Give back only the lines in the records below from the one with "logs at all" to the one with "- **HTTPS** - Communication sécurisée", both inclusive, word for word.

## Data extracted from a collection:
- - - -

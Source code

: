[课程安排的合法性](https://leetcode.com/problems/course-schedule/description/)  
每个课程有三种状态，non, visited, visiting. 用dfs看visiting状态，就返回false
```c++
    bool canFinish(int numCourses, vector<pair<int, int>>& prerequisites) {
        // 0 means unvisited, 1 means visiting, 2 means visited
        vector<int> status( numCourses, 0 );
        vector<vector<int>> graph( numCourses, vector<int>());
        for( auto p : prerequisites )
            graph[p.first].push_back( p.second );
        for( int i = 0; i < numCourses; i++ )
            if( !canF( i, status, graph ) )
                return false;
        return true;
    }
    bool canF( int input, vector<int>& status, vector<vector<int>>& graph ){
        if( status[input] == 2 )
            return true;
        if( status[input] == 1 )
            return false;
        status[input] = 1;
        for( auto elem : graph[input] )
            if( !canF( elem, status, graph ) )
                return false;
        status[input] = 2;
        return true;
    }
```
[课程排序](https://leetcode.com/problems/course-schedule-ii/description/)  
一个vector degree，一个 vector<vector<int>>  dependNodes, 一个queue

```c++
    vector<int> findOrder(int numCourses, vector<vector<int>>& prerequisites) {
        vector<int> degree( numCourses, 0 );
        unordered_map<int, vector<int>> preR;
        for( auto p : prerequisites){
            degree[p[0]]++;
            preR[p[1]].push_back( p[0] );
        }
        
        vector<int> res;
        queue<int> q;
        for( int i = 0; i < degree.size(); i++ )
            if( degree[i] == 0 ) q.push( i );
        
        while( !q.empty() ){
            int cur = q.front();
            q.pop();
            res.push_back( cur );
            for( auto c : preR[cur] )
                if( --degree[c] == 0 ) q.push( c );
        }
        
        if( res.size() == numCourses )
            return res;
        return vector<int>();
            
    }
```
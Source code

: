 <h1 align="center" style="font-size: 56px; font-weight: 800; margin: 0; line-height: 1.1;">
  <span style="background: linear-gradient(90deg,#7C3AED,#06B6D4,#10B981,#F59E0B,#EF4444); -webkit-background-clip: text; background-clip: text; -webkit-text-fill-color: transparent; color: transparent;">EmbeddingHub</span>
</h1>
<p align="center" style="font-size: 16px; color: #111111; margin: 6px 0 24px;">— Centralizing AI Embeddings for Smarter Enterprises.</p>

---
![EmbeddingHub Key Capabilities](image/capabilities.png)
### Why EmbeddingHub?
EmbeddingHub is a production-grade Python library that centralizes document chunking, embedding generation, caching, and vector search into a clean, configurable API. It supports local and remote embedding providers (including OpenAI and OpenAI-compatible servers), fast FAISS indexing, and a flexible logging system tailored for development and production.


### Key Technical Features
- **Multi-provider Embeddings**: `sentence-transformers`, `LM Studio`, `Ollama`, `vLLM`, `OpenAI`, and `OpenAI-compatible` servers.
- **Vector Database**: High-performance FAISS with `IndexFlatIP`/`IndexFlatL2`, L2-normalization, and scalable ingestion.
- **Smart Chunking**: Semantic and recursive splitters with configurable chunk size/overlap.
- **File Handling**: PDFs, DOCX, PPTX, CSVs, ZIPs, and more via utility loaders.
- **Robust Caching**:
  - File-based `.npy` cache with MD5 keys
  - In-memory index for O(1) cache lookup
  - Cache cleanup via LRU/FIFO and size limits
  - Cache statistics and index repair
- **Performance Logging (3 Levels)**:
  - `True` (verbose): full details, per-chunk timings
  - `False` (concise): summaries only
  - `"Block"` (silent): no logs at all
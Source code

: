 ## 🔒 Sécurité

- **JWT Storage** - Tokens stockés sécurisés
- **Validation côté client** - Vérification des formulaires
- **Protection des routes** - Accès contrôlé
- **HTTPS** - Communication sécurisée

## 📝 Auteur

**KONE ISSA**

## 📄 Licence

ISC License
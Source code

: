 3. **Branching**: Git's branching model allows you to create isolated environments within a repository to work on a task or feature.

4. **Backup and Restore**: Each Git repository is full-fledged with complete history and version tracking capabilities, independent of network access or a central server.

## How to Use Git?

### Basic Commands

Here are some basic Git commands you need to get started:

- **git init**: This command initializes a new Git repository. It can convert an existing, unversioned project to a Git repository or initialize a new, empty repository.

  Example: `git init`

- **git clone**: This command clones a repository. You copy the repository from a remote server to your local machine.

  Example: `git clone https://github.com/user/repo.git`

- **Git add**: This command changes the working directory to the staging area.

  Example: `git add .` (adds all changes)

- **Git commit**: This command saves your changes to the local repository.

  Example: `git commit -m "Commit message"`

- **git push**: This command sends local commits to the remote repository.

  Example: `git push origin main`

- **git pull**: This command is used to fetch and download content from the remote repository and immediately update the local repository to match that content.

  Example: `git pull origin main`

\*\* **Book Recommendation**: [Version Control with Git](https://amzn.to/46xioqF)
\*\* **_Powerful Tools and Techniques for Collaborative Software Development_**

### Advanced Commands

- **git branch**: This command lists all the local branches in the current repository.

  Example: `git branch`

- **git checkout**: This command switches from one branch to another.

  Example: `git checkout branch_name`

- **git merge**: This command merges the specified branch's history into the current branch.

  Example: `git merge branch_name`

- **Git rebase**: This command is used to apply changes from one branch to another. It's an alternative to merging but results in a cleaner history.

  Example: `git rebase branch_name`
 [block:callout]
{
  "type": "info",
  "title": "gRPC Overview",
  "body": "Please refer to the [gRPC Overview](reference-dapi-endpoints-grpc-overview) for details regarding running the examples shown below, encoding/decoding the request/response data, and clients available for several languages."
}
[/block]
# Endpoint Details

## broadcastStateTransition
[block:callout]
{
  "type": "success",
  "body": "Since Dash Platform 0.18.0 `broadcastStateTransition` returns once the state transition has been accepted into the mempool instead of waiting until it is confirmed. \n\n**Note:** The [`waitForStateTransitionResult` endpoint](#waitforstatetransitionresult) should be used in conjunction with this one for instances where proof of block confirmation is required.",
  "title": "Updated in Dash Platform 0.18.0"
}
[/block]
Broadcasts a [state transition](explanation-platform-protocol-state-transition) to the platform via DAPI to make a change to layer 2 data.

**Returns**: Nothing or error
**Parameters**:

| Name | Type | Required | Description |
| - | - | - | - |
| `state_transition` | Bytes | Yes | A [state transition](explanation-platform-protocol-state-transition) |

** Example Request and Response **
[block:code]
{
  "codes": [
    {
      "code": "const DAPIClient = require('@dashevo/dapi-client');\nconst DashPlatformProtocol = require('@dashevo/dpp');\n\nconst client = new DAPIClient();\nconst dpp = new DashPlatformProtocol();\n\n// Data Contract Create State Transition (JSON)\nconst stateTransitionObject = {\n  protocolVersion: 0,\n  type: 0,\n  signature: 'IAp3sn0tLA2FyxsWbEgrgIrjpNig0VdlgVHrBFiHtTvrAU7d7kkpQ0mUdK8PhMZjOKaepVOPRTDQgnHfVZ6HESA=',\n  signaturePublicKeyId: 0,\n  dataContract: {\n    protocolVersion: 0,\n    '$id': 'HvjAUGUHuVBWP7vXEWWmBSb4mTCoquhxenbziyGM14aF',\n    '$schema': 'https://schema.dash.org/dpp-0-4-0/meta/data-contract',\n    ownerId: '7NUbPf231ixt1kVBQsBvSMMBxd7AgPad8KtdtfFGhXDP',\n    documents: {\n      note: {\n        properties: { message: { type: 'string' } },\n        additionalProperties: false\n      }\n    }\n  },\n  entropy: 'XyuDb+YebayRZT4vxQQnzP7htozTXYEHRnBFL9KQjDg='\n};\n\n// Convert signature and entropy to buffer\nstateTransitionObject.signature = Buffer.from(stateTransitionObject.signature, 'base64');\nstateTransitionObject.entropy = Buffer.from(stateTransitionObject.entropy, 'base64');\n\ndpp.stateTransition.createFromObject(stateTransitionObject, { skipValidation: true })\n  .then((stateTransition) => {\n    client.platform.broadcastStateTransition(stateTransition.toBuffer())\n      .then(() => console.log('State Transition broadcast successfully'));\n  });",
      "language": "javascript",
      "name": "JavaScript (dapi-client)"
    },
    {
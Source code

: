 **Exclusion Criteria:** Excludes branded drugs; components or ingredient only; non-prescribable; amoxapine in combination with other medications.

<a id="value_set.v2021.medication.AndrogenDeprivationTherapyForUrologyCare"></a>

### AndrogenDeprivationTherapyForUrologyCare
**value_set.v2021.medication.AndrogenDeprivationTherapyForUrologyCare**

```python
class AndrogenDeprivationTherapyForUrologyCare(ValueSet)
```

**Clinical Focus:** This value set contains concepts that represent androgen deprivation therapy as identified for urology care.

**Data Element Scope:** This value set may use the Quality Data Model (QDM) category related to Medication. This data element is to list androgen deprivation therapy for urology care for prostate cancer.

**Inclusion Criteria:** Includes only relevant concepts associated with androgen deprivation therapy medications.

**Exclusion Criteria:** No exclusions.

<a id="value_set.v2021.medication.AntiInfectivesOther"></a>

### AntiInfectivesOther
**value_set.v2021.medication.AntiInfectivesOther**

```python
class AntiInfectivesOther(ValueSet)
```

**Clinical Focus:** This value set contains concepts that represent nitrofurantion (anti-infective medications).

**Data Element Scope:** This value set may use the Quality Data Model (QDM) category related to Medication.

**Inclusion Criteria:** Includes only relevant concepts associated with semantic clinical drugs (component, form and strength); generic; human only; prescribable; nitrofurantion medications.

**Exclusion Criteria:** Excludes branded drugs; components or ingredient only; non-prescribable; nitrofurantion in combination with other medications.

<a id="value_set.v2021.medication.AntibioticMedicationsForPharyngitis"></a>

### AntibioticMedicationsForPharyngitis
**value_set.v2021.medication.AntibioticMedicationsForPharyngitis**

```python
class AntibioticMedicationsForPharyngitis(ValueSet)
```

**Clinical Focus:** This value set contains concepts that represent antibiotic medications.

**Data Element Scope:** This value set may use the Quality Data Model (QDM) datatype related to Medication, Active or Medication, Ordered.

- - - -

## The completed task:
  - `"Block"` (silent): no logs at all
Source code

: ## 🔒 Sécurité

- **JWT Storage** - Tokens stockés sécurisés
- **Validation côté client** - Vérification des formulaires
- **Protection des routes** - Accès contrôlé
- **HTTPS** - Communication sécurisée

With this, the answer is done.